Note, you need to insert wv in front of it (the earlier method without it is deprecated).

most_similar() method:
- most_similar() method can be used for finding nearest neighbors for any given word vector.
- argument: positive adds the vectors together
- argument: negative subtracts the vectors (excludes them)
- argument: topn returns top n values 

doesnt_match() method:
- determines the most unrelated term (with highest distance to all other terms in the input list).

similarity() method:
- calculates cosine similarity between two words

get the word vector for a word (300 dimensions of floats)
- word_vectors['word']

In [5]:
wv.most_similar('cooking')

[('cook', 0.7584654092788696),
 ('Cooking', 0.7552591562271118),
 ('baking', 0.6751805543899536),
 ('cookery', 0.6722506284713745),
 ('humongous_belly', 0.6695600748062134),
 ('cooks', 0.6584445834159851),
 ('sauteeing', 0.6277279853820801),
 ('COOKING_DEADLINE_LOGO_Logo', 0.6251790523529053),
 ('About_Dishing', 0.6237301826477051),
 ('caramelizing_onions', 0.6213988065719604)]

In [6]:
wv.most_similar(positive=['cooking','potatoes'],topn=5)

[('cook', 0.6973531246185303),
 ('oven_roasting', 0.6754531860351562),
 ('Slow_cooker', 0.6742031574249268),
 ('sweet_potatoes', 0.6600280404090881),
 ('stir_fry_vegetables', 0.6548759341239929)]

In [7]:
wv.doesnt_match("potatoes milk cake computer".split())

'computer'

In [8]:
# Perform calculations (e.g. king+woman-man=queen)
wv.most_similar(positive=['king','woman'],negative=['man'],topn=2)

[('queen', 0.7118192911148071), ('monarch', 0.6189674139022827)]

In [9]:
wv.similarity('princess','queen')

0.7070532

## 1B) Generating you own word vector representations (with Word2Vec from Google)

This may be needed if you use a specific domain (e.g. technical vocabulary), not present in Google News.

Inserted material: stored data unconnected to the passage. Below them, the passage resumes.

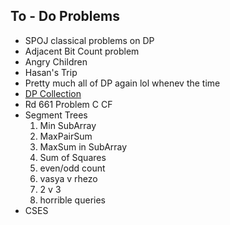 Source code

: ## To - Do Problems

- SPOJ classical problems on DP 
- Adjacent Bit Count problem
- Angry Children
- Hasan's Trip
- Pretty much all of DP again lol whenev the time
- [DP Collection](https://a2oj.com/category?ID=33)
- Rd 661 Problem C CF
- Segment Trees 
  1. Min SubArray
  2. MaxPairSum
  3. MaxSum in SubArray
  4. Sum of Squares
  5. even/odd count
  6. vasya v rhezo
  7. 2 v 3
  8. horrible queries
- CSES

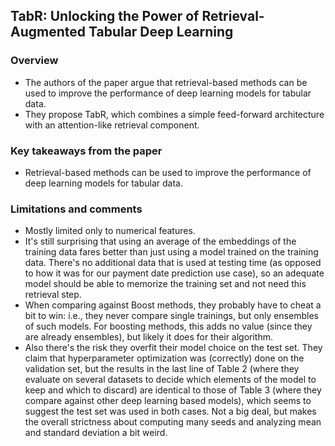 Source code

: ## TabR: Unlocking the Power of Retrieval-Augmented Tabular Deep Learning

### Overview

- The authors of the paper argue that retrieval-based methods can be used to improve the performance of deep learning models for tabular data.
- They propose TabR, which combines a simple feed-forward architecture with an attention-like retrieval component.

### Key takeaways from the paper

- Retrieval-based methods can be used to improve the performance of deep learning models for tabular data.

### Limitations and comments

- Mostly limited only to numerical features.
- It's still surprising that using an average of the embeddings of the training data fares better than just using a model trained on the training data. There's no additional data that is used at testing time (as opposed to how it was for our payment date prediction use case), so an adequate model should be able to memorize the training set and not need this retrieval step.
- When comparing against Boost methods, they probably have to cheat a bit to win: i.e., they never compare single trainings, but only ensembles of such models. For boosting methods, this adds no value (since they are already ensembles), but likely it does for their algorithm.
- Also there's the risk they overfit their model choice on the test set. They claim that hyperparameter optimization was (correctly) done on the validation set, but the results in the last line of Table 2 (where they evaluate on several datasets to decide which elements of the model to keep and which to discard) are identical to those of Table 3 (where they compare against other deep learning based models), which seems to suggest the test set was used in both cases. Not a big deal, but makes the overall strictness about computing many seeds and analyzing mean and standard deviation a bit weird.
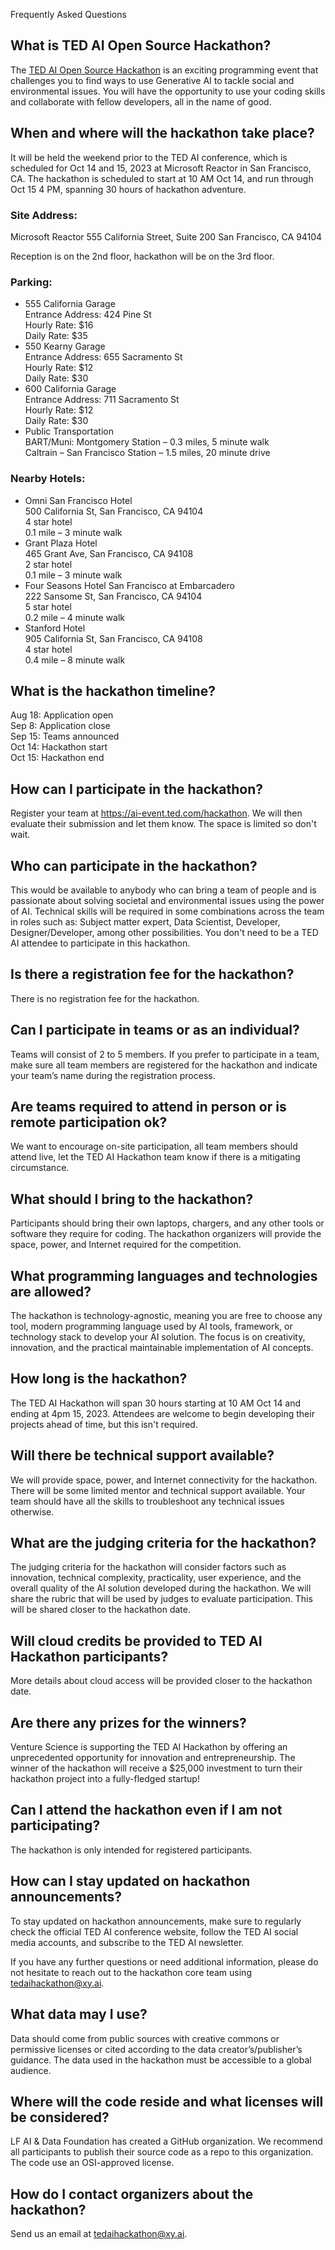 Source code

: Frequently Asked Questions

## What is TED AI Open Source Hackathon?
The [TED AI Open Source Hackathon](https://ai-event.ted.com/hackathon) is an exciting programming event that challenges you to find ways to use Generative AI to tackle social and environmental issues. You will have the opportunity to use your coding skills and collaborate with fellow developers, all in the name of good.

## When and where will the hackathon take place?
It will be held the weekend prior to the TED AI conference, which is scheduled for Oct 14 and 15, 2023 at Microsoft Reactor in San Francisco, CA. The hackathon is scheduled to start at 10 AM Oct 14, and run through Oct 15 4 PM, spanning 30 hours of hackathon adventure. 

### Site Address: 
Microsoft Reactor 
555 California Street, Suite 200 
San Francisco, CA 94104 

Reception is on the 2nd floor, hackathon will be on the 3rd floor. 

### Parking: 

 - 555 California Garage  
   Entrance Address: 424 Pine St  
   Hourly Rate: $16  
   Daily Rate: $35  
 - 550 Kearny Garage  
   Entrance Address: 655 Sacramento St  
   Hourly Rate: $12  
   Daily Rate: $30  
- 600 California Garage  
   Entrance Address: 711 Sacramento St  
   Hourly Rate: $12  
   Daily Rate: $30   
- Public Transportation  
   BART/Muni: Montgomery Station – 0.3 miles, 5 minute walk  
   Caltrain – San Francisco Station – 1.5 miles, 20 minute drive  

### Nearby Hotels:

- Omni San Francisco Hotel  
   500 California St, San Francisco, CA 94104  
   4 star hotel  
   0.1 mile – 3 minute walk  
- Grant Plaza Hotel  
   465 Grant Ave, San Francisco, CA 94108  
   2 star hotel  
   0.1 mile – 3 minute walk  
- Four Seasons Hotel San Francisco at Embarcadero  
   222 Sansome St, San Francisco, CA 94104  
   5 star hotel  
   0.2 mile – 4 minute walk  
- Stanford Hotel  
   905 California St, San Francisco, CA 94108  
   4 star hotel  
   0.4 mile – 8 minute walk  


## What is the hackathon timeline?

Aug 18: Application open  
Sep 8: Application close  
Sep 15: Teams announced  
Oct 14: Hackathon start  
Oct 15:  Hackathon end  

## How can I participate in the hackathon?
Register your team at https://ai-event.ted.com/hackathon.  We will then evaluate their submission and let them know. The space is limited so don't wait.

## Who can participate in the hackathon?
This would be available to anybody who can bring a team of people and is passionate about solving societal and environmental issues using the power of AI. Technical skills will be required in some combinations across the team in roles such as: Subject matter expert,  Data Scientist,  Developer, Designer/Developer, among other possibilities. You don't need to be a TED AI attendee to participate in this hackathon. 

## Is there a registration fee for the hackathon?
There is no registration fee for the hackathon.

## Can I participate in teams or as an individual?
Teams will consist of 2 to 5 members. If you prefer to participate in a team, make sure all team members are registered for the hackathon and indicate your team’s name during the registration process.

## Are teams required to attend in person or is remote participation ok?
We want to encourage on-site participation, all team members should attend live, let the TED AI Hackathon team know if there is a mitigating circumstance.

## What should I bring to the hackathon?
Participants should bring their own laptops, chargers, and any other tools or software they require for coding. The hackathon organizers will provide the space, power, and Internet required for the competition.

## What programming languages and technologies are allowed?
The hackathon is technology-agnostic, meaning you are free to choose any tool, modern programming language used by AI tools, framework, or technology stack to develop your AI solution. The focus is on creativity, innovation, and the practical maintainable implementation of AI concepts.

## How long is the hackathon?
The TED AI Hackathon will span 30 hours starting at 10 AM Oct 14 and ending at 4pm 15, 2023. Attendees are welcome to begin developing their projects ahead of time, but this isn't required.

## Will there be technical support available?
We will provide space, power, and Internet connectivity for the hackathon. There will be some limited mentor and technical support available. Your team should have all the skills to troubleshoot any technical issues otherwise.

## What are the judging criteria for the hackathon?
The judging criteria for the hackathon will consider factors such as innovation, technical complexity, practicality, user experience, and the overall quality of the AI solution developed during the hackathon. We will share the rubric that will be used by judges to evaluate participation. This will be shared closer to the hackathon date.

## Will cloud credits be provided to TED AI Hackathon participants?
More details about cloud access will be provided closer to the hackathon date.

## Are there any prizes for the winners?
Venture Science is supporting the TED AI Hackathon by offering an unprecedented opportunity for innovation and entrepreneurship. The winner of the hackathon will receive a $25,000 investment to turn their hackathon project into a fully-fledged startup!

## Can I attend the hackathon even if I am not participating?
The hackathon is only intended for registered participants.

## How can I stay updated on hackathon announcements?
To stay updated on hackathon announcements, make sure to regularly check the official TED AI conference website, follow the TED AI social media accounts, and subscribe to the TED AI newsletter.  

If you have any further questions or need additional information, please do not hesitate to reach out to the hackathon core team using tedaihackathon@xy.ai.

## What data may I use?
Data should come from public sources with creative commons or permissive licenses or cited according to the data creator’s/publisher’s guidance. The data used in the hackathon must be accessible to a global audience. 

## Where will the code reside and what licenses will be considered?
LF AI & Data Foundation has created a GitHub organization. We recommend all participants to publish their source code as a repo to this organization. The code use an OSI-approved license.

## How do I contact organizers about the hackathon?
Send us an email at tedaihackathon@xy.ai.
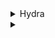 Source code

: <details>
 <summary>Hydra</summary>
 <br>
  
</details>

































<details>
 <summary> </summary>
 <br>
 
</details>

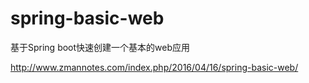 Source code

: # spring-basic-web
基于Spring boot快速创建一个基本的web应用

http://www.zmannotes.com/index.php/2016/04/16/spring-basic-web/
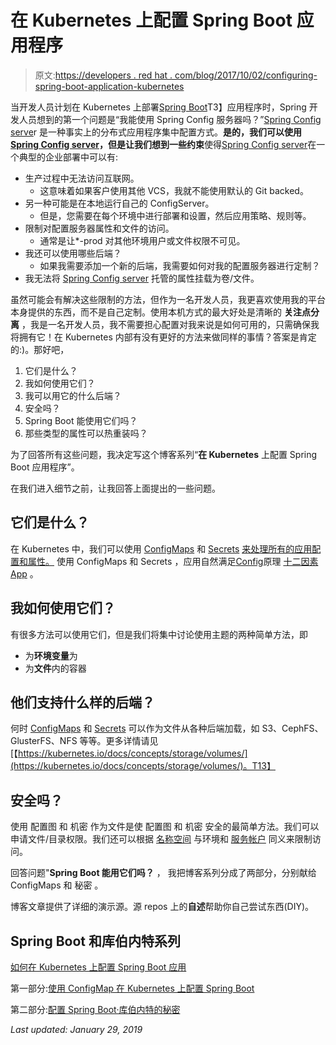 # 在 Kubernetes 上配置 Spring Boot 应用程序

> 原文:[https://developers . red hat . com/blog/2017/10/02/configuring-spring-boot-application-kubernetes](https://developers.redhat.com/blog/2017/10/02/configuring-spring-boot-application-kubernetes)

当开发人员计划在 Kubernetes 上部署[Spring Boot](https://developers.redhat.com/blog/2017/10/02/configuring-spring-boot-application-kubernetes/)T3】应用程序时，Spring 开发人员想到的第一个问题是“我能使用 Spring Config 服务器吗？”[Spring Config serve](http://cloud.spring.io/spring-cloud-config)r 是一种事实上的分布式应用程序集中配置方式。**是的，**我们可以使用[Spring Config server](http://cloud.spring.io/spring-cloud-config)，但是让我们想到一些**约束**使得[Spring Config server](http://cloud.spring.io/spring-cloud-config)在一个典型的企业部署中可以有:

*   生产过程中无法访问互联网。
    *   这意味着如果客户使用其他 VCS，我就不能使用默认的 Git backed。
*   另一种可能是在本地运行自己的 ConfigServer。
    *   但是，您需要在每个环境中进行部署和设置，然后应用策略、规则等。
*   限制对配置服务器属性和文件的访问。
    *   通常是让*-prod 对其他环境用户或文件权限不可见。
*   我还可以使用哪些后端？
    *   如果我需要添加一个新的后端，我需要如何对我的配置服务器进行定制？
*   我无法将 [Spring Config server](http://cloud.spring.io/spring-cloud-config) 托管的属性挂载为卷/文件。

虽然可能会有解决这些限制的方法，但作为一名开发人员，我更喜欢使用我的平台本身提供的东西，而不是自己定制。使用本机方式的最大好处是清晰的 **关注点分离** ，我是一名开发人员，我不需要担心配置对我来说是如何可用的，只需确保我将拥有它！在 Kubernetes 内部有没有更好的方法来做同样的事情？答案是肯定的:)。那好吧，

1.  它们是什么？
2.  我如何使用它们？
3.  我可以用它的什么后端？
4.  安全吗？
5.  Spring Boot 能使用它们吗？
6.  那些类型的属性可以热重装吗？

为了回答所有这些问题，我决定写这个博客系列“**在 Kubernetes** 上配置 Spring Boot 应用程序”。

在我们进入细节之前，让我回答上面提出的一些问题。

## 它们是什么？

在 Kubernetes 中，我们可以使用 [ConfigMaps](https://developers.redhat.com/blog/2017/10/03/configuring-spring-boot-kubernetes-configmap/) 和 [Secrets](https://developers.redhat.com/blog/2017/10/04/configuring-spring-boot-kubernetes-secrets/) [来处理所有的应用配置和属性。](https://kubernetes.io/docs/concepts/configuration/secret/) 使用 ConfigMaps 和 Secrets ，应用自然满足[Config](https://12factor.net/config)原理 [十二因素 App](https://12factor.net/) 。

## 我如何使用它们？

有很多方法可以使用它们，但是我们将集中讨论使用主题的两种简单方法，即

*   为**环境变量**为
*   为**文件**内的容器

## 他们支持什么样的后端？

何时 [ConfigMaps](https://developers.redhat.com/blog/2017/10/03/configuring-spring-boot-kubernetes-configmap/) 和 [Secrets](https://kubernetes.io/docs/concepts/configuration/secret/) 可以作为文件从各种后端加载，如 S3、CephFS、GlusterFS、NFS 等等。更多详情请见[【https://kubernetes.io/docs/concepts/storage/volumes/](https://kubernetes.io/docs/concepts/storage/volumes/)。T13】

## 安全吗？

使用 配置图 和 机密 作为文件是使 配置图 和 机密 安全的最简单方法。我们可以申请文件/目录权限。我们还可以根据 [名称空间](https://kubernetes.io/docs/concepts/overview/working-with-objects/namespaces/) 与环境和 [服务帐户](https://kubernetes.io/docs/tasks/configure-pod-container/configure-service-account/) 同义来限制访问。

回答问题"**Spring Boot 能用它们吗？** ， 我把博客系列分成了两部分，分别献给 ConfigMaps 和 秘密 。

博客文章提供了详细的演示源。源 repos 上的**自述**帮助你自己尝试东西(DIY)。

## Spring Boot 和库伯内特系列

[如何在 Kubernetes 上配置 Spring Boot 应用](https://developers.redhat.com/blog/2017/10/02/configuring-spring-boot-application-kubernetes/)

第一部分:[使用 ConfigMap 在 Kubernetes 上配置 Spring Boot](https://developers.redhat.com/blog/2017/10/03/configuring-spring-boot-kubernetes-configmap/)

第二部分:[配置 Spring Boot·库伯内特的秘密](https://developers.redhat.com/blog/2017/10/04/configuring-spring-boot-kubernetes-secrets/)

*Last updated: January 29, 2019* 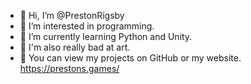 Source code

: - 👋 Hi, I’m @PrestonRigsby
- 👀 I’m interested in programming.
- 🌱 I’m currently learning Python and Unity.
- 🎨 I'm also really bad at art.
- 📙 You can view my projects on GitHub or my website. https://prestons.games/
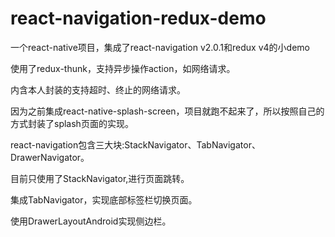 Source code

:# react-navigation-redux-demo
一个react-native项目，集成了react-navigation v2.0.1和redux v4的小demo  

使用了redux-thunk，支持异步操作action，如网络请求。  

内含本人封装的支持超时、终止的网络请求。  

因为之前集成react-native-splash-screen，项目就跑不起来了，所以按照自己的方式封装了splash页面的实现。  

react-navigation包含三大块:StackNavigator、TabNavigator、DrawerNavigator。  

目前只使用了StackNavigator,进行页面跳转。  

集成TabNavigator，实现底部标签栏切换页面。  

使用DrawerLayoutAndroid实现侧边栏。
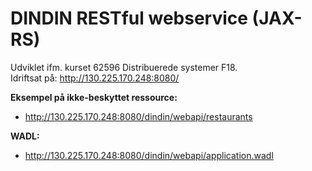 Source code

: # DINDIN RESTful webservice (JAX-RS)

Udviklet ifm. kurset 62596 Distribuerede systemer F18. 
<br> Idriftsat på: http://130.225.170.248:8080/ <br>

<b>Eksempel på ikke-beskyttet ressource:</b>
- http://130.225.170.248:8080/dindin/webapi/restaurants

<b>WADL:</b>
- http://130.225.170.248:8080/dindin/webapi/application.wadl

### a) Preprocess your documents

gensimword2vec model expects a list of sentences where each sentence is broken up into tokens.
- Detector Morse is a sentence segmenter that improves upon the accuracy segmenter available in NLTK. (https://github.com/cslu-nlp/DetectorMorse)
- Here we use nltk's sent_tokenize() method

In [0]:
doc="""To provide early intervention/early childhood special education services to eligible chidren and their families. Essential job functions. \
Participate as a transdisciplinary team member to complete educational assessments for.
"""

In [11]:
# note: sent_tokenize requires nltk.download('punkt') in the import section.
sentences = nltk.tokenize.sent_tokenize(doc)
sentences

['To provide early intervention/early childhood special education services to eligible chidren and their families.',
 'Essential job functions.',
 'Participate as a transdisciplinary team member to complete educational assessments for.']

In [12]:
tokenizer=TreebankWordTokenizer()
token_list=[]
#punctuation=['.','!','?']
for sentence in sentences:
    tokens=tokenizer.tokenize(sentence.lower())
    token_list.append(tokens)
token_list

[['to',
  'provide',
  'early',
  'intervention/early',
  'childhood',
  'special',
  'education',
  'services',
  'to',
  'eligible',
  'chidren',
  'and',
  'their',
  'families',
  '.'],
 ['essential', 'job', 'functions', '.'],
 ['participate',
  'as',
  'a',
  'transdisciplinary',
  'team',
  'member',
  'to',
  'complete',
  'educational',
  'assessments',
  'for',
  '.']]

### b) Train your domain-specific Word2Vec model

In [0]:
from gensim.models.word2vec import Word2Vec

In [0]:
num_features=300 # number of vector elements (dimensions) to represent the word vector. 300 is used in Google News model.
min_word_count=1 # min number of word count to be considered. If the corpus is small, decrease this value (could be e.g. 3 for larger corpus)
num_workers=2 # number of CPU cores
window_size=6 # window for skipgram or continuous bag-of-words approach
subsampling=1e-3 # supsampling rate for frequent words

In [0]:
# Perform training for your domain-specific Word2Vec model
model=Word2Vec(token_list,workers=num_workers,size=num_features,min_count=min_word_count,window=window_size,sample=subsampling)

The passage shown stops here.